A lot of your problem IS that you are TIRED!!! And I can't blame you!!! He does sound like a child for sure, and I can't help you on the resentment part.....but it MIGHT get better if you weren't so tired all the time.

I personally would NOT leave my kids, even for a second.....husband? Maybe to prove a point....kids? NO.


----------



## crazycat25 (Mar 31, 2011)

Well I am so worried about disrupting my kids' lives but I'm seriously considering kicking my husband out for a trial separation. I look at this new schedule as a way to survive it better, as well. Before I was trapped because how would I separate from him when I have kids and have to be to work by 3am. 

My kids are everything to me. They aren't going anywhere away from me!
_Posted via Mobile Device_


----------



## Jamison (Feb 10, 2011)

crazycat25 said:


> Well I am so worried about disrupting my kids' lives but I'm seriously considering kicking my husband out for a trial separation. I look at this new schedule as a way to survive it better, as well. Before I was trapped because how would I separate from him when I have kids and have to be to work by 3am.
> 
> My kids are everything to me. They aren't going anywhere away from me!
> _Posted via Mobile Device_


This is, JMO, but I think sometimes kids suffer far more when two parents stay together, than if they are no longer together. 

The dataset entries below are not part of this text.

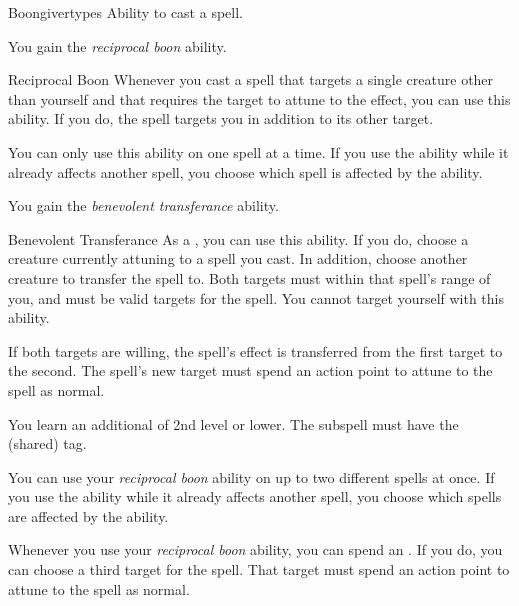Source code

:    \begin{feat}{Boongiver}{types}
        \featpre Ability to cast a spell.

         You gain the \textit{reciprocal boon} ability.
        \begin{ability}{Reciprocal Boon}
            Whenever you cast a spell that targets a single creature other than yourself and that requires the target to attune to the effect, you can use this ability.
            If you do, the spell targets you in addition to its other target.

            You can only use this ability on one spell at a time.
            If you use the ability while it already affects another spell, you choose which spell is affected by the ability.
        \end{ability}

         You gain the \textit{benevolent transferance} ability.
        \begin{ability}{Benevolent Transferance}
            As a , you can use this ability.
            If you do, choose a creature currently attuning to a spell you cast.
            In addition, choose another creature to transfer the spell to.
            Both targets must within that spell's range of you, and must be valid targets for the spell.
            You cannot target yourself with this ability.

            If both targets are willing, the spell's effect is transferred from the first target to the second.
            The spell's new target must spend an action point to attune to the spell as normal.
        \end{ability}

         You learn an additional  of 2nd level or lower.
        The subspell must have the  (shared) tag.

         You can use your \textit{reciprocal boon} ability on up to two different spells at once.
        If you use the ability while it already affects another spell, you choose which spells are affected by the ability.

         Whenever you use your \textit{reciprocal boon} ability, you can spend an .
        If you do, you can choose a third target for the spell.
        That target must spend an action point to attune to the spell as normal.


\end{feat}
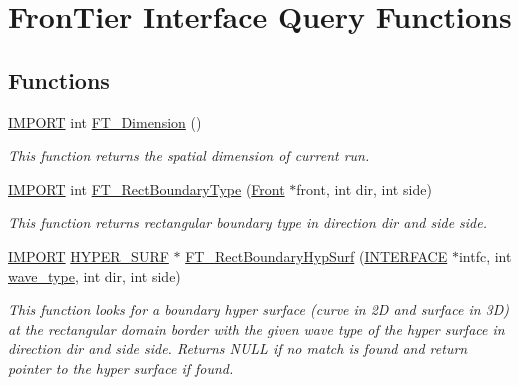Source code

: \hypertarget{group___q_u_e_r_y}{}\section{Fron\+Tier Interface Query Functions}
\label{group___q_u_e_r_y}
\subsection*{Functions}
\begin{DoxyCompactItemize}
\item 
\hyperlink{cdecs_8h_a773175d74e73776d69c3e538f17de1ee}{I\+M\+P\+O\+RT} int \hyperlink{group___q_u_e_r_y_ga4d9374ec9ecc9610a746e12284b4bd42}{F\+T\+\_\+\+Dimension} ()
\begin{DoxyCompactList}\small\item\em This function returns the spatial dimension of current run. \end{DoxyCompactList}\item 
\hyperlink{cdecs_8h_a773175d74e73776d69c3e538f17de1ee}{I\+M\+P\+O\+RT} int \hyperlink{group___q_u_e_r_y_ga1d60b2b7c1875fd799717fdee8ab42ee}{F\+T\+\_\+\+Rect\+Boundary\+Type} (\hyperlink{fdecs_8h_ac32202b798f848095c489cfd04c4ca5f}{Front} $\ast$front, int dir, int side)
\begin{DoxyCompactList}\small\item\em This function returns rectangular boundary type in direction dir and side side. \end{DoxyCompactList}\item 
\hyperlink{cdecs_8h_a773175d74e73776d69c3e538f17de1ee}{I\+M\+P\+O\+RT} \hyperlink{int_8h_acef50fa4757ce0d3f75c97fab5a175bc}{H\+Y\+P\+E\+R\+\_\+\+S\+U\+RF} $\ast$ \hyperlink{group___q_u_e_r_y_ga448da7f0f1046c2719bde3e7bbd8789a}{F\+T\+\_\+\+Rect\+Boundary\+Hyp\+Surf} (\hyperlink{int_8h_a58cf562d0d320a608294b7310ea167dc}{I\+N\+T\+E\+R\+F\+A\+CE} $\ast$intfc, int \hyperlink{fuserint_8h_aff856283a1093533d99780203d6d3e65}{wave\+\_\+type}, int dir, int side)
\begin{DoxyCompactList}\small\item\em This function looks for a boundary hyper surface (curve in 2D and surface in 3D) at the rectangular domain border with the given wave type of the hyper surface in direction dir and side side. Returns N\+U\+LL if no match is found and return pointer to the hyper surface if found. \end{DoxyCompactList}\item 

\end{DoxyCompactItemize}

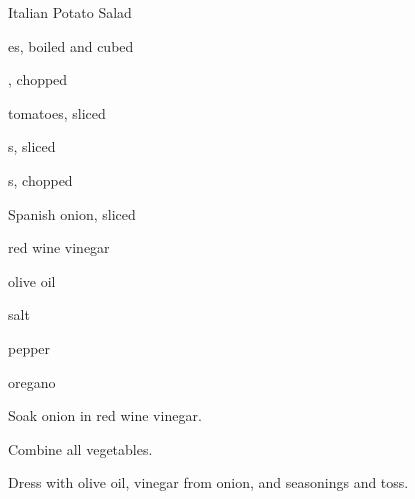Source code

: \begin{recipe}{Italian Potato Salad}{}{}

\begin{ingredients}
\item {}es, boiled and cubed
\item {}, chopped
\item tomatoes, sliced
\item {}s, sliced
\item {}s, chopped
\item Spanish onion, sliced
\item red wine vinegar
\item olive oil
\item salt
\item pepper
\item oregano
\end{ingredients}

\begin{directions}
\item Soak onion in red wine vinegar.
\item Combine all vegetables.
\item Dress with olive oil, vinegar from onion, and seasonings and toss.
\end{directions}

\end{recipe}
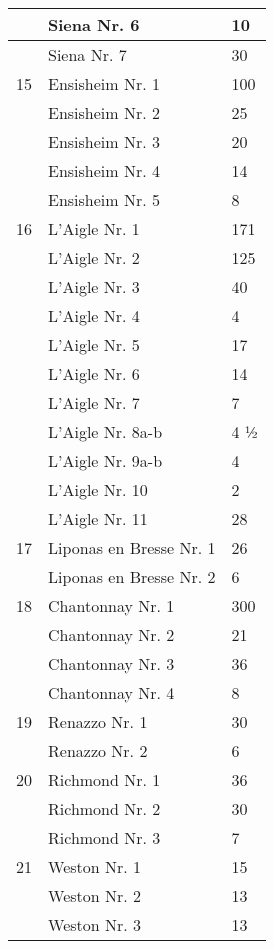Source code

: \documentclass[a4paper, 11pt, oneside, polutonikogreek, german]{article}
\begin{document}
\begin{center}
\begin{longtable}{|l|l|l|}
          & Siena Nr. 6 & 10 \\ \hline
          & Siena Nr. 7 & 30 \\ \hline
        15 & Ensisheim Nr. 1 & 100 \\ \hline
          & Ensisheim Nr. 2 & 25 \\ \hline
          & Ensisheim Nr. 3 & 20 \\ \hline
          & Ensisheim Nr. 4 & 14 \\ \hline
          & Ensisheim Nr. 5 & 8 \\ \hline
        16 & L’Aigle Nr. 1 & 171 \\ \hline
          & L’Aigle Nr. 2 & 125 \\ \hline
          & L’Aigle Nr. 3 & 40 \\ \hline
          & L’Aigle Nr. 4 & 4 \\ \hline
          & L’Aigle Nr. 5 & 17 \\ \hline
          & L’Aigle Nr. 6 & 14 \\ \hline
          & L’Aigle Nr. 7 & 7 \\ \hline
          & L’Aigle Nr. 8a-b & 4 ½ \\ \hline
          & L’Aigle Nr. 9a-b & 4 \\ \hline
          & L’Aigle Nr. 10 & 2 \\ \hline
          & L’Aigle Nr. 11 & 28 \\ \hline
        17 & Liponas en Bresse Nr. 1 & 26 \\ \hline
          & Liponas en Bresse Nr. 2 & 6 \\ \hline
        18 & Chantonnay Nr. 1 & 300 \\ \hline
          & Chantonnay Nr. 2 & 21 \\ \hline
          & Chantonnay Nr. 3 & 36 \\ \hline
          & Chantonnay Nr. 4 & 8 \\ \hline
        19 & Renazzo Nr. 1 & 30 \\ \hline
          & Renazzo Nr. 2 & 6 \\ \hline
        20 & Richmond Nr. 1 & 36 \\ \hline
          & Richmond Nr. 2 & 30 \\ \hline
          & Richmond Nr. 3 & 7 \\ \hline
        21 & Weston Nr. 1 & 15 \\ \hline
          & Weston Nr. 2 & 13 \\ \hline
          & Weston Nr. 3 & 13 \\ \hline

\end{longtable}
\end{center}
\end{document}
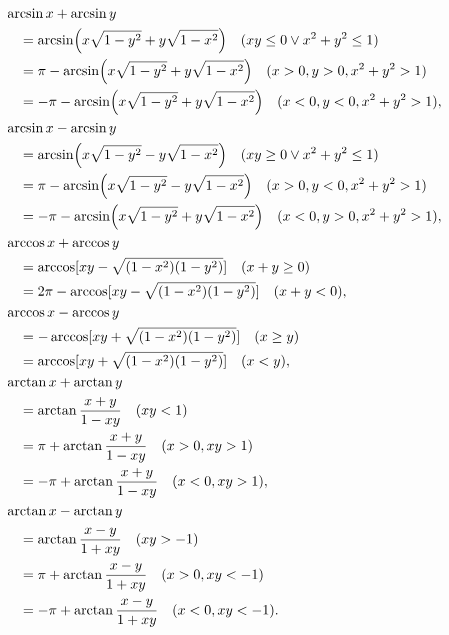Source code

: \begin{theorem}[和差公式]
\begin{align}
&\hspace{-10pt}
\arcsin x + \arcsin y \\
	&= \arcsin(x \sqrt{1-y^2} + y \sqrt{1-x^2})
		\quad(xy\leq0 \lor x^2+y^2\leq1) \\
	&= \pi - \arcsin(x \sqrt{1-y^2} + y \sqrt{1-x^2})
		\quad(x>0, y>0, x^2+y^2>1) \\
	&= -\pi - \arcsin(x \sqrt{1-y^2} + y \sqrt{1-x^2})
		\quad(x<0, y<0, x^2+y^2>1), \\
&\hspace{-10pt}
\arcsin x - \arcsin y \\
	&= \arcsin(x \sqrt{1-y^2} - y \sqrt{1-x^2})
		\quad(xy\geq0 \lor x^2+y^2\leq1) \\
	&= \pi - \arcsin(x \sqrt{1-y^2} - y \sqrt{1-x^2})
		\quad(x>0, y<0, x^2+y^2>1) \\
	&= -\pi - \arcsin(x \sqrt{1-y^2} + y \sqrt{1-x^2})
		\quad(x<0, y>0, x^2+y^2>1), \\
&\hspace{-10pt}
\arccos x + \arccos y \\
	&= \arccos[xy - \sqrt{(1-x^2)(1-y^2)}]
		\quad(x+y\geq0) \\
	&= 2\pi - \arccos[xy - \sqrt{(1-x^2)(1-y^2)}]
		\quad(x+y<0), \\
&\hspace{-10pt}
\arccos x - \arccos y \\
	&= -\arccos[xy + \sqrt{(1-x^2)(1-y^2)}]
		\quad(x \geq y) \\
	&= \arccos[xy + \sqrt{(1-x^2)(1-y^2)}]
		\quad(x<y), \\
&\hspace{-10pt}
\arctan x + \arctan y \\
	&= \arctan\frac{x+y}{1-xy}
		\quad(xy<1) \\
	&= \pi+\arctan\frac{x+y}{1-xy}
		\quad(x>0,xy>1) \\
	&= -\pi+\arctan\frac{x+y}{1-xy}
		\quad(x<0,xy>1), \\
&\hspace{-10pt}
\arctan x - \arctan y \\
	&= \arctan\frac{x-y}{1+xy}
		\quad(xy>-1) \\
	&= \pi+\arctan\frac{x-y}{1+xy}
		\quad(x>0,xy<-1) \\
	&= -\pi+\arctan\frac{x-y}{1+xy}
		\quad(x<0,xy<-1).
\end{align}
\end{theorem}

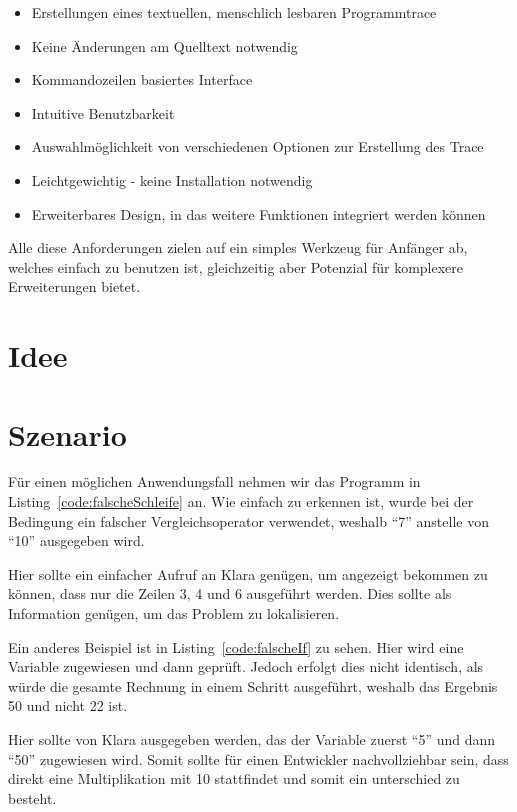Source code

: \begin{itemize}
	\item Erstellungen eines textuellen, menschlich lesbaren Programmtrace
	\item Keine Änderungen am Quelltext notwendig
	\item Kommandozeilen basiertes Interface
	\item Intuitive Benutzbarkeit
	\item Auswahlmöglichkeit von verschiedenen Optionen zur Erstellung des Trace
	\item Leichtgewichtig - keine Installation notwendig
	\item Erweiterbares Design, in das weitere Funktionen integriert werden können
\end{itemize}

Alle diese Anforderungen zielen auf ein simples Werkzeug für Anfänger ab, welches einfach zu benutzen ist, gleichzeitig aber Potenzial für komplexere Erweiterungen bietet.

\section{Idee} 



\section{Szenario} 

Für einen möglichen Anwendungsfall nehmen wir das Programm in Listing~\ref{code:falscheSchleife} an. Wie einfach zu erkennen ist, wurde bei der Bedingung ein falscher Vergleichsoperator verwendet, weshalb "`7"' anstelle von "`10"' ausgegeben wird.



Hier sollte ein einfacher Aufruf an Klara genügen, um angezeigt bekommen zu können, dass nur die Zeilen 3, 4 und 6 ausgeführt werden. Dies sollte als Information genügen, um das Problem zu lokalisieren.

Ein anderes Beispiel ist in Listing~\ref{code:falscheIf} zu sehen. Hier wird eine Variable zugewiesen und dann geprüft. Jedoch erfolgt dies nicht identisch, als würde die gesamte Rechnung in einem Schritt ausgeführt, weshalb das Ergebnis 50 und nicht 22 ist.



Hier sollte von Klara ausgegeben werden, das der Variable  zuerst "`5"' und dann "`50"' zugewiesen wird. Somit sollte für einen Entwickler nachvollziehbar sein, dass direkt eine Multiplikation mit 10 stattfindet und somit ein unterschied zu  besteht.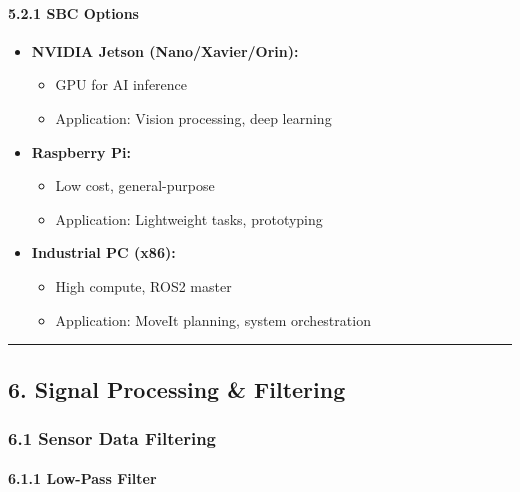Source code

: \documentclass[
]{article}
\providecommand{\tightlist}{%
  \setlength{\itemsep}{0pt}\setlength{\parskip}{0pt}}
\begin{document}
\hypertarget{sbc-options}{%
\paragraph{5.2.1 SBC Options}\label{sbc-options}}

\begin{itemize}
\tightlist
\item
  \textbf{NVIDIA Jetson (Nano/Xavier/Orin):}

  \begin{itemize}
  \tightlist
  \item
    GPU for AI inference
  \item
    Application: Vision processing, deep learning
  \end{itemize}
\item
  \textbf{Raspberry Pi:}

  \begin{itemize}
  \tightlist
  \item
    Low cost, general-purpose
  \item
    Application: Lightweight tasks, prototyping
  \end{itemize}
\item
  \textbf{Industrial PC (x86):}

  \begin{itemize}
  \tightlist
  \item
    High compute, ROS2 master
  \item
    Application: MoveIt planning, system orchestration
  \end{itemize}
\end{itemize}

\begin{center}\rule{0.5\linewidth}{0.5pt}\end{center}

\hypertarget{signal-processing-filtering}{%
\subsection{6. Signal Processing \&
Filtering}\label{signal-processing-filtering}}

\hypertarget{sensor-data-filtering}{%
\subsubsection{6.1 Sensor Data Filtering}\label{sensor-data-filtering}}

\hypertarget{low-pass-filter}{%
\paragraph{6.1.1 Low-Pass Filter}\label{low-pass-filter}}
\end{document}
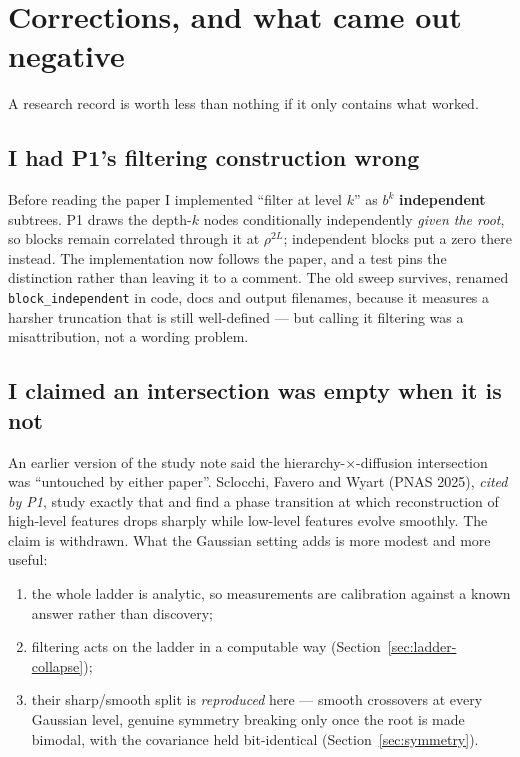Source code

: \documentclass[11pt]{article}
\theoremstyle{remark}
\newcommand{\code}[1]{\texttt{\small #1}}
\begin{document}
\section{Corrections, and what came out negative}
\label{sec:corrections}

A research record is worth less than nothing if it only contains what worked.

\subsection{I had P1's filtering construction wrong}
\label{sec:correction-filtering}

Before reading the paper I implemented ``filter at level $k$'' as $b^k$
\textbf{independent} subtrees. P1 draws the depth-$k$ nodes conditionally
independently \emph{given the root}, so blocks remain correlated through it at
$\rho^{2L}$; independent blocks put a zero there instead. The implementation now
follows the paper, and a test pins the distinction rather than leaving it to a
comment. The old sweep survives, renamed \code{block\_independent} in code,
docs and output filenames, because it measures a harsher truncation that is
still well-defined --- but calling it filtering was a misattribution, not a
wording problem.

\subsection{I claimed an intersection was empty when it is not}
\label{sec:novelty}

An earlier version of the study note said the hierarchy-$\times$-diffusion
intersection was ``untouched by either paper''. Sclocchi, Favero and Wyart (PNAS
2025), \emph{cited by P1}, study exactly that and find a phase transition at
which reconstruction of high-level features drops sharply while low-level
features evolve smoothly. The claim is withdrawn. What the Gaussian setting adds
is more modest and more useful:
\begin{enumerate}[nosep]
  \item the whole ladder is analytic, so measurements are calibration against a
    known answer rather than discovery;
  \item filtering acts on the ladder in a computable way
    (Section~\ref{sec:ladder-collapse});
  \item their sharp/smooth split is \emph{reproduced} here --- smooth crossovers
    at every Gaussian level, genuine symmetry breaking only once the root is
    made bimodal, with the covariance held bit-identical
    (Section~\ref{sec:symmetry}).
\end{enumerate}
\end{document}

If its not working, not healthy etc, kids are gonna know and pick up on the fact that mom and dad aren't happy. They then wonder themselves is this the way a marriage works? They are learning the environment they live in. 

I have seen in my experience, and yes just speaking from my own, way more kids have issues later on from parents who stayed together than the ones who got divorced. Yes, most all kids will be hurt either way. No one wants their parents to divorce, BUT you would be surprised at later on in life when kids are grown, how many actually would have rather them gotten divorced and seen both parents happy and getting on with their lives than to stay and be miserable. 

I guess the question now is for you and your kids....

would you rather them come from a broken home, or would you rather them remain in one? 

I'm sure you would rather everyone be happy and stay together, but in reality thats not always the case.


----------



## crazycat25 (Mar 31, 2011)

I'm so uncertain on things. I'm a wreck. I THINK the daily behavior that I deal with is crazy... But I'm so close to it I don't even know anymore. Take yesterday for example. I had my awful shift... I texted him and said I was canceling the sitter because I was exhausted and he wasn't even going to be home from work until 7. When you get up at 2:30 ... A 8 o'clock dinner is tough! Anyway he said no! You will make it! I'll try to hurry home. So I gave in. We went to dinner. He spent basically the entire time talking about work. I tried to change the subject but it kept coming back to work.... Which led to a long discussion (on his end) about politics and how the world is growing worse by the day. 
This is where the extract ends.